SIX NATIONS — Six Nations stands as the largest indigenous reserve in Canada with over 20,000 registered members which grows every year. However the land base remains at 71 square miles.
While housing crises climb within smaller reserves with high birth rates and low housing availability, some have concluded that smaller and compacted houses called tiny houses could be the solution. And as the housing market and financial crises are something many struggle in today, the cost of a tiny house is a far cry from a housing loan with the most affordable tiny houses being just under or just above $20,000.
With their compact construct and affordability, tiny houses have become a plausible choice for many, even Six Nations own Yotakahron Christa Jonathan, who hopes to continue her education rent free.
“I talked to my family about building a tiny house and I said ‘it would be so cool to build one of those,’ especially since I’m a single person and I don’t really need a huge house or anything,” said Jonathan.
After evaluating the lump sum of rent she would be paying for the next five years while she finishes her education as a medical student which will reach a high $200,000, Jonathan opted for a more non-conventional and less pricey solution. She made the decision back in December and construction began in February and the project has since brought her closer to her male family members.

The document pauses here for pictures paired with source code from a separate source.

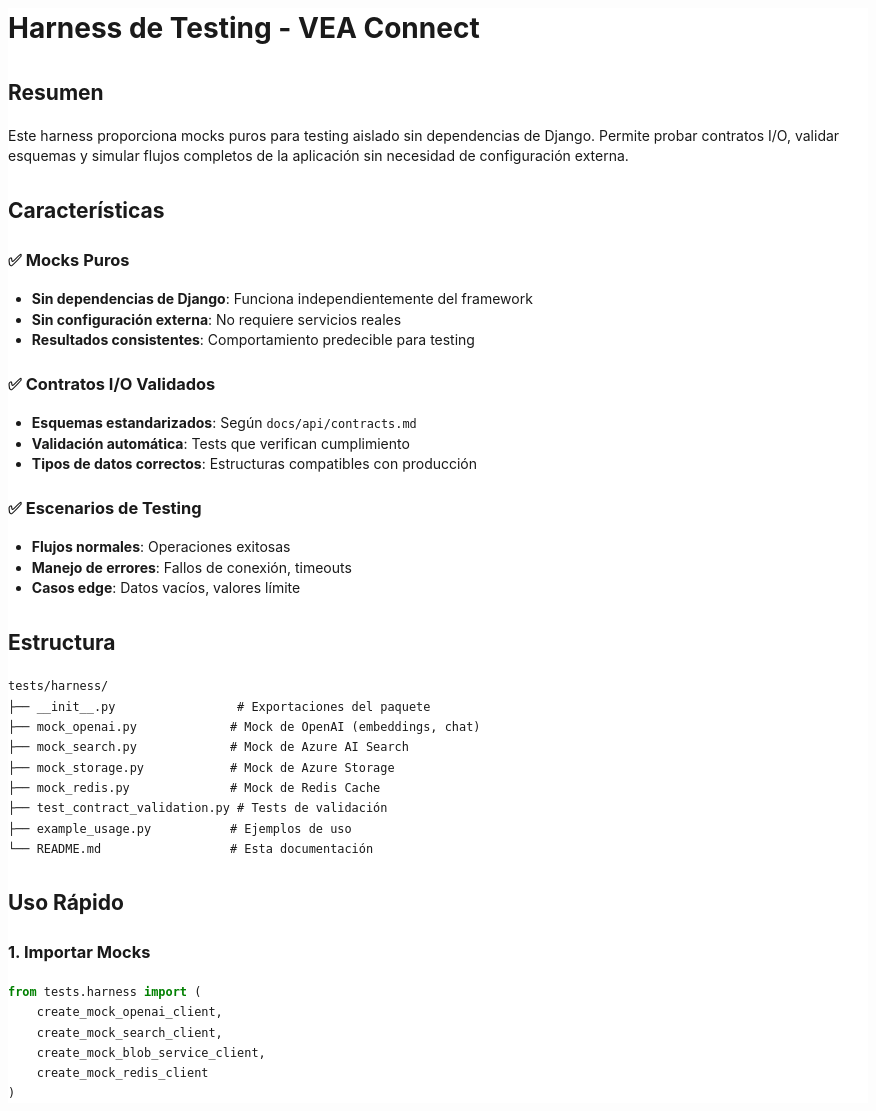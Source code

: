 # Harness de Testing - VEA Connect

## Resumen

Este harness proporciona mocks puros para testing aislado sin dependencias de Django. Permite probar contratos I/O, validar esquemas y simular flujos completos de la aplicación sin necesidad de configuración externa.

## Características

### ✅ Mocks Puros
- **Sin dependencias de Django**: Funciona independientemente del framework
- **Sin configuración externa**: No requiere servicios reales
- **Resultados consistentes**: Comportamiento predecible para testing

### ✅ Contratos I/O Validados
- **Esquemas estandarizados**: Según `docs/api/contracts.md`
- **Validación automática**: Tests que verifican cumplimiento
- **Tipos de datos correctos**: Estructuras compatibles con producción

### ✅ Escenarios de Testing
- **Flujos normales**: Operaciones exitosas
- **Manejo de errores**: Fallos de conexión, timeouts
- **Casos edge**: Datos vacíos, valores límite

## Estructura

```
tests/harness/
├── __init__.py                 # Exportaciones del paquete
├── mock_openai.py             # Mock de OpenAI (embeddings, chat)
├── mock_search.py             # Mock de Azure AI Search
├── mock_storage.py            # Mock de Azure Storage
├── mock_redis.py              # Mock de Redis Cache
├── test_contract_validation.py # Tests de validación
├── example_usage.py           # Ejemplos de uso
└── README.md                  # Esta documentación
```

## Uso Rápido

### 1. Importar Mocks

```python
from tests.harness import (
    create_mock_openai_client,
    create_mock_search_client,
    create_mock_blob_service_client,
    create_mock_redis_client
)
```
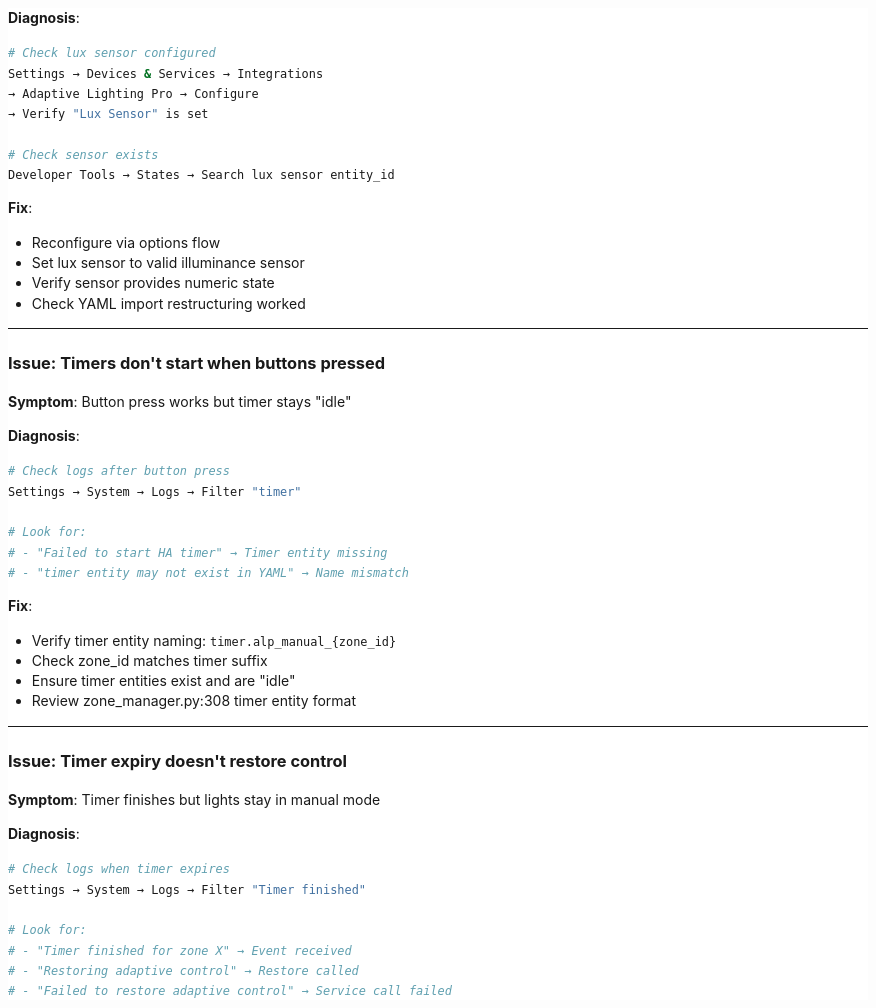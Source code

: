 **Diagnosis**:
```bash
# Check lux sensor configured
Settings → Devices & Services → Integrations
→ Adaptive Lighting Pro → Configure
→ Verify "Lux Sensor" is set

# Check sensor exists
Developer Tools → States → Search lux sensor entity_id
```

**Fix**:
- Reconfigure via options flow
- Set lux sensor to valid illuminance sensor
- Verify sensor provides numeric state
- Check YAML import restructuring worked

---

### Issue: Timers don't start when buttons pressed
**Symptom**: Button press works but timer stays "idle"

**Diagnosis**:
```bash
# Check logs after button press
Settings → System → Logs → Filter "timer"

# Look for:
# - "Failed to start HA timer" → Timer entity missing
# - "timer entity may not exist in YAML" → Name mismatch
```

**Fix**:
- Verify timer entity naming: `timer.alp_manual_{zone_id}`
- Check zone_id matches timer suffix
- Ensure timer entities exist and are "idle"
- Review zone_manager.py:308 timer entity format

---

### Issue: Timer expiry doesn't restore control
**Symptom**: Timer finishes but lights stay in manual mode

**Diagnosis**:
```bash
# Check logs when timer expires
Settings → System → Logs → Filter "Timer finished"

# Look for:
# - "Timer finished for zone X" → Event received
# - "Restoring adaptive control" → Restore called
# - "Failed to restore adaptive control" → Service call failed
```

Her design stands at 240 inches by 100 inches and the frame was constructed with steel under the hands of her relatives.
“My uncles, my step-dad and his friends all helped,” she said. “It’s been a blessing to have a lot of people wanting to help and they’ve been working on it on their time off.”
In general, tiny homes are more environmentally friendly and the constricted space forces owners to reduce their possessions and more often than not, use less power. Jonathan even decided to have solar panels in the electrical plan of her soon-to-be home.
“i designed the whole thing,” she said. “There are computer programs that can help you but I wasn’t patient enough for those. I just grabbed a paper and a pencil and drew six different drafts, or blue prints of what I wanted it to look like. Even now we’re tweaking bits and pieces of it.”
Jonathan noted that every foot and inch of the house has been thought out, as the smaller space called for wiser use. She also included that she will soon be changing her lifestyle to match her home.
“You don’t really realize how much stuff you have,” she said. “So along with planning and building this I have to go through all of my stuff. Like I don’t need 10 sweaters, so I’ll cut down to three.”